I think sometimes we just kind of think “Oh yeah, somebody like Stephen Strasburg, he’s got it made” or somebody like Sandy Koufax, “Yeah, Hall of Fame,” and you don’t see the price and you don’t see the real things they had to go through. They all know this next pitch might be my last one. You had to think that’s what ran through poor Joel Zumaya’s head last night.
Wendel on Earl Weaver, Steve Dalkowski, and how good Dalkowski’s stuff must have been if he made the High Heat list even though he never caught on in the majors.
He almost became the number one guy and actually Earl Weaver’s the one who kind of talked me down off that a little bit, which I found amazing because Earl Weaver did as much as anybody to get Steve Dalkowski in the major leagues or to get him as close as he did, but then Earl said, “No, I can’t make him number one because he never made the majors.”
You know, I think part of it is just the mythic element. You’ve seen Bull Durham, the Nuke LaLoosh character being in a sense the myth of what Dalkowski was. That was certainly helped by the fact Ron Shelton, who went on to be a Hollywood writer and director, was in the Orioles organization about four or five years behind Dalkowski. He never played on the same team as Steve, but he knew all the stories and such. The stories of his fastball are just epic, and I think that’s part of what the appeal is too; here you have a very almost very docile guy who wears spectacles at least part of his career. He doesn’t look like an athlete at all. And yet boy did he have a gift. I think in an odd way that really appeals to people. He didn’t look like a Ryan or even a Feller. He looked like some guy you’d walk by on the street, and yet you put him on a mound, granted he couldn’t throw a first strike half the time, but as near as we can tell he threw potentially 104 to maybe 107 miles per hour.
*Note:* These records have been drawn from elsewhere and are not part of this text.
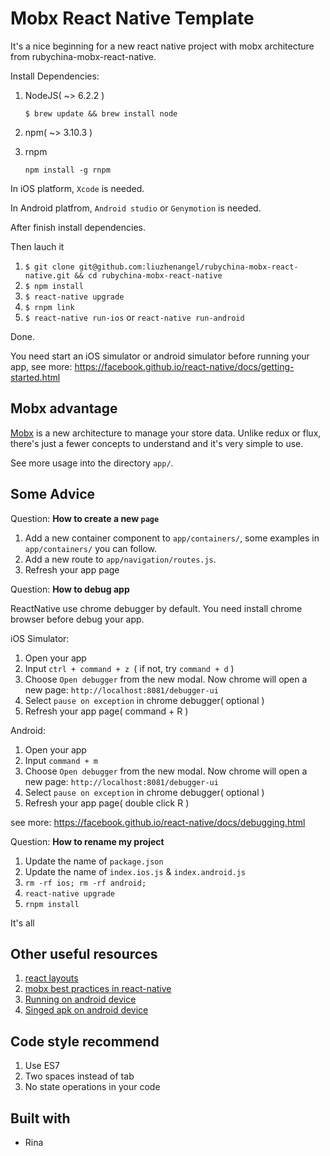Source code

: # Mobx React Native Template

It's a nice beginning for a new react native project with mobx architecture from rubychina-mobx-react-native.

Install Dependencies:

1. NodeJS( ~> 6.2.2 )

   `$ brew update && brew install node`

2. npm( ~> 3.10.3 )

3. rnpm

    `npm install -g rnpm`

In iOS platform, `Xcode` is needed.

In Android platfrom, `Android studio` or `Genymotion` is needed.

After finish install dependencies.

Then lauch it

1. `$ git clone git@github.com:liuzhenangel/rubychina-mobx-react-native.git && cd rubychina-mobx-react-native`
2. `$ npm install`
3. `$ react-native upgrade`
4. `$ rnpm link`
6. `$ react-native run-ios` or `react-native run-android`

Done.

You need start an iOS simulator or android simulator before running your app, see more: https://facebook.github.io/react-native/docs/getting-started.html

## Mobx advantage

[Mobx](https://github.com/mobxjs/mobx) is a new architecture to manage your store data. Unlike redux or flux, there's just a fewer concepts to understand and it's very simple to use.

See more usage into the directory `app/`.

## Some Advice

Question: **How to create a new `page`**

1. Add a new container component to `app/containers/`, some examples in `app/containers/` you can follow.
2. Add a new route to `app/navigation/routes.js`.
3. Refresh your app page

Question: **How to debug app**

ReactNative use chrome debugger by default. You need install chrome browser before debug your app.

iOS Simulator:

1. Open your app
2. Input `ctrl + command + z `( if not, try `command + d` )
3. Choose `Open debugger` from the new modal. Now chrome will open a new page: `http://localhost:8081/debugger-ui`
4. Select `pause on exception` in chrome debugger( optional )
5. Refresh your app page( command + R )

Android:

1. Open your app
2. Input `command + m`
3. Choose `Open debugger` from the new modal. Now chrome will open a new page: `http://localhost:8081/debugger-ui`
4. Select `pause on exception` in chrome debugger( optional )
5. Refresh your app page( double click R )

see more: https://facebook.github.io/react-native/docs/debugging.html

Question: **How to rename my project**

1. Update the name of `package.json`
2. Update the name of `index.ios.js` & `index.android.js`
3. `rm -rf ios; rm -rf android;`
4. `react-native upgrade`
5. `rnpm install`

It's all


## Other useful resources

1. [react layouts](https://facebook.github.io/react-native/docs/layout-props.html)
2. [mobx best practices in react-native](http://mobxjs.github.io/mobx/best/pitfalls.html)
3. [Running on android device](http://reactnative.cn/docs/0.28/running-on-device-android.html#content)
4. [Singed apk on android device](http://reactnative.cn/docs/0.28/signed-apk-android.html#content)

## Code style recommend

1. Use ES7
2. Two spaces instead of tab
3. No state operations in your code

## Built with
* Rina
And finally, Wendel on the time Tim Lincecum was blocked from the visitor’s clubhouse at Nationals Park.
One of the great times I had doing High Heat was in Washington at the Nationals ballpark with Tim Lincecum, and we’re looking to enter the visitor’s clubhouse. The guy guarding the door wouldn’t let Lincecum in, in part because Lincecum kind of like this short, skinny, punk skateboard kid. And me and another guy are like, “No, he’s actually won a Cy Young.” And because Lincecum didn’t have his ID there was a bit of a hubbub for a few minutes until they let him in. I thought that was pretty interesting, somebody like Tim Lincecum could be part of this whole equation, too.